"It profits me but little that a vigilant authority always protects the tranquillity of my pleasures and constantly averts all dangers from my path, without my care or concern, if this same authority is the absolute master of my liberty and my life."

--Alexis de Tocqueville, Democracy in America

Sunday, August 14, 2011

Mark Steyn and the Speed of Decline

The Regular Wife and I were at a wedding last night and it happened that one of her cousins -- who is even more of a right wing curmudgeon than I -- was reading Mark Steyn's new After America.   Since it had just arrived at the Regular Guy's mailbox too, we had a lot to talk about and a grand time was had by all, except any liberals within earshot (luckily, we don't have many, at least not in the Omaha side of the family).  

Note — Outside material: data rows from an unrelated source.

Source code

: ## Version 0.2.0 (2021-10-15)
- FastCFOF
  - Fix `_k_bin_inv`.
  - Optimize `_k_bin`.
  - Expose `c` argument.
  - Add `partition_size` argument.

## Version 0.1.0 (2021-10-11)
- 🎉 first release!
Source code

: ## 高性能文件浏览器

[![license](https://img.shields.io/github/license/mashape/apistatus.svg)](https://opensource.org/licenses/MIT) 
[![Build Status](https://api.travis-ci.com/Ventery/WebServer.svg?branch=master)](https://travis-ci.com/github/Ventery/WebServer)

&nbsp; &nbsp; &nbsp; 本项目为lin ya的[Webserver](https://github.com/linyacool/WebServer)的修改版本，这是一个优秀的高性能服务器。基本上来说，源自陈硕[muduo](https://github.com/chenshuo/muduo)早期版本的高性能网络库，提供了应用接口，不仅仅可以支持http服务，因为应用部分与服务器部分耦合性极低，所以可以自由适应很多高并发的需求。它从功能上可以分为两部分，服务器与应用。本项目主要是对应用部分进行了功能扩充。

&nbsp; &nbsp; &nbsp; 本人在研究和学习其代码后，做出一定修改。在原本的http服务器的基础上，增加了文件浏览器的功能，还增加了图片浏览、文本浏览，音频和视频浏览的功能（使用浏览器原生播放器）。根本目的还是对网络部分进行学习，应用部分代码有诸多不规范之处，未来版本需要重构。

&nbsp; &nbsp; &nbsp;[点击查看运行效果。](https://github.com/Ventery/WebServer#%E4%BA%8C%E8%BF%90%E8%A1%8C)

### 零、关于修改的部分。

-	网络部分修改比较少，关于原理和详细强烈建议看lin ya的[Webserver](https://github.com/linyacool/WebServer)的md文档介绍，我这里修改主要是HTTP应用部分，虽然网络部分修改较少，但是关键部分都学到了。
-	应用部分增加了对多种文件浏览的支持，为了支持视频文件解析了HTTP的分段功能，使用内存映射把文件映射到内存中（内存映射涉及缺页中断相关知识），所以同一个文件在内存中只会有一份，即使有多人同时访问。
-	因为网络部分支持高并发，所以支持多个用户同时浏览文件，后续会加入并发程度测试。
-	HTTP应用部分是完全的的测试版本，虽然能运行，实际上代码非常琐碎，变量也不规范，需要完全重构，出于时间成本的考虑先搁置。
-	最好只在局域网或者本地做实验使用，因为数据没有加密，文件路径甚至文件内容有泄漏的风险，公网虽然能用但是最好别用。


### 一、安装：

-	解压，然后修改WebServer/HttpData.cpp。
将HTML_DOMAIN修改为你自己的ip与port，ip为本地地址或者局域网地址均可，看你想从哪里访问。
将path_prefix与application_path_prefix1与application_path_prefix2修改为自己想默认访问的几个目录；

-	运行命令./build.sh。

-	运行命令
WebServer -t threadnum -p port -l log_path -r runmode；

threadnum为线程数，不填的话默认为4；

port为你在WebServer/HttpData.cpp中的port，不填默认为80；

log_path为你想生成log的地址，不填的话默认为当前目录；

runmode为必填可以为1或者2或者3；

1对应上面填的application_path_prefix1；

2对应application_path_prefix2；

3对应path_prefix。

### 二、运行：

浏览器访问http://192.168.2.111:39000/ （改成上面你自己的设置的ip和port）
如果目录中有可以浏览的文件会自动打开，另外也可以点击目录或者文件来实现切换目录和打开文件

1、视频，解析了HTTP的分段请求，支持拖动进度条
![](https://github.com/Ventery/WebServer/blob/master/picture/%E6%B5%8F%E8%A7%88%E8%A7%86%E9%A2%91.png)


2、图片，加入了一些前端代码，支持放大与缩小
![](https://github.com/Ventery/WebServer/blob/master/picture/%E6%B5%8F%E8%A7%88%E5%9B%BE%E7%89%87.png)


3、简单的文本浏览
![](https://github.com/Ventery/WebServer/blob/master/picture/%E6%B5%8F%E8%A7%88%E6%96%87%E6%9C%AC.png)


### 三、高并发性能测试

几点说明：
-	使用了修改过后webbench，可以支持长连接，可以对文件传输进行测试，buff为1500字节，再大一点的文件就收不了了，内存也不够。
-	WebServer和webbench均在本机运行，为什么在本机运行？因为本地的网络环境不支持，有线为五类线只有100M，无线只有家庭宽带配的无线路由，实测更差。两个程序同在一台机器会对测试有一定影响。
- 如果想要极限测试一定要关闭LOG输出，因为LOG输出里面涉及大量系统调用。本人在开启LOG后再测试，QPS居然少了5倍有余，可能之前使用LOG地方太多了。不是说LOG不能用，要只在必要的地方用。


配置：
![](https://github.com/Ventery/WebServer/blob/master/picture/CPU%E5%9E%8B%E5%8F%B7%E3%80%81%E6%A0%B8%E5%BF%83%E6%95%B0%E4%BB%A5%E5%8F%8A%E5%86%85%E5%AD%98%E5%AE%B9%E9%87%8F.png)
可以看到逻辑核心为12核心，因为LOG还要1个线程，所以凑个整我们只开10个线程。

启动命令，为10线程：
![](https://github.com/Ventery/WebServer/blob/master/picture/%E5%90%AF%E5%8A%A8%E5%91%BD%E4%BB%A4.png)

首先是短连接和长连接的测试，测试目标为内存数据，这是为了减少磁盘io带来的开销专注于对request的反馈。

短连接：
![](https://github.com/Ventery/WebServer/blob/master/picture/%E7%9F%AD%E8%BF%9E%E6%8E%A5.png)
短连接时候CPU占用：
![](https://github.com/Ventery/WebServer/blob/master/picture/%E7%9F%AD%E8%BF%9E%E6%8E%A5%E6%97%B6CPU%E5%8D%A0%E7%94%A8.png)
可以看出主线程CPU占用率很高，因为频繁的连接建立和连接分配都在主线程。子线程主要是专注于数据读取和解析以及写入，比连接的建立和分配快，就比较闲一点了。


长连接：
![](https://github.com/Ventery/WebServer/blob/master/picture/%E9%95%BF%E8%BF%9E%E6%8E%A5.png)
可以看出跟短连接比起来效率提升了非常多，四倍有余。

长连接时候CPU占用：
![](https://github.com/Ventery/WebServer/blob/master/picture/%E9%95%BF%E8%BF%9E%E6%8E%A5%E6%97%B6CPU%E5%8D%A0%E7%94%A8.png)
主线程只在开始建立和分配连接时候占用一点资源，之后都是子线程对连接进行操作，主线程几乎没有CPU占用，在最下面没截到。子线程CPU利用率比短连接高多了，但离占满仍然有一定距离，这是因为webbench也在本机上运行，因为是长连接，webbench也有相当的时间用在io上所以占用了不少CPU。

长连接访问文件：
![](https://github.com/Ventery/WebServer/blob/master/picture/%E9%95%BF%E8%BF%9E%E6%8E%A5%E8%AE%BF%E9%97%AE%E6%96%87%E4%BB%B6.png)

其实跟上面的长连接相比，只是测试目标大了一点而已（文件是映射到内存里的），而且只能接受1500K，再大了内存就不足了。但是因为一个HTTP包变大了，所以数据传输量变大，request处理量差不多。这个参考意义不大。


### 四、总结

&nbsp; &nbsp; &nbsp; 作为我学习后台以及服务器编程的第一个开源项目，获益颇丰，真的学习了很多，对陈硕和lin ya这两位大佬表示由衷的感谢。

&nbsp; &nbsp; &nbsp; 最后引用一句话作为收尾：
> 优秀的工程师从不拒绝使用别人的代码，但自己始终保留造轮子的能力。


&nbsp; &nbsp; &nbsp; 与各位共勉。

Anyway, one of Steyn's themes is the misplaced complacency of Americans.  We take for granted the civilization that previous generations passed on, thinking that we still have plenty of time to fix the economic problems we have.   His point:  we don't.   Time is running out.   As Steyn points out, while Rome wasn't built in a day (one of my mother's favorite expressions), Rome can fall in not much more than a day:
Most citizens of advanced western democracies haven't read Gibbon's Decline and Fall of the Roman Empire, but they figure they get the general idea.   The "decline" bit of the title suggests you've got a bit of time before you get to the "fall," and actually, given that he took six volumes and covered a millenium and a half, that may be all the time you need.   In fact, once the key elements were in place, the fall was very swift.  By the time Odoacer took Rome in 476, the city's population had fallen by 75 percent in barely half a century -- or the equivalent of the Beatles to now.   Within a few years, a prototype "globalization" of European commerce had reverted to a subsistence economy of local agriculture.
Steyn makes much the same point about England in an essay today on NRO
The great-grandparents of these brutes stood alone against a Fascist Europe in that dark year after the fall of France in 1940. Their grandparents were raised in one of the most peaceful and crime-free nations on the planet. Were those Englishmen of the mid-20th century to be magically transplanted to London today, they’d assume they were in some fantastical remote galaxy. If Charlton Heston was horrified to discover the Planet of the Apes was his own, Britons are beginning to realize that the remote desert island of Lord of the Flies is, in fact, located just off the coast of Europe in the north-east Atlantic. Within two generations of the Blitz and the Battle of Britain, a significant proportion of the once-free British people entrusted themselves to social rewiring by liberal compassionate Big Government and thereby rendered themselves paralytic and unemployable save for non-speaking parts in Rise of the Planet of the Apes. And even that would likely be too much like hard work.
We're not quite to the Lord of the Flies moment in America, although there are pockets of our inner cities where I wouldn't be surprised to see a pig's head on a stick.   But we're not that far away.   And I think it could come much faster here than it did in Roman days.   Rome didn't have an interconnected, web-based, fully networked society.   Crash our networks, and Americans will be staggering through the streets like zombies.   To wit:  my backyard friend and I often muse about what would happen if our electrical grid crashed for an extended period of time (we've had a number of storm-related outages in the past few years).   He thinks within a week or two it would be "a war of all against all" for food.   So he's made plans -- he has a very sophisticated generator to run his home electricity, and he also has a fairly extensive gun collection.    For the rest of us, well, let's hope we don't get there.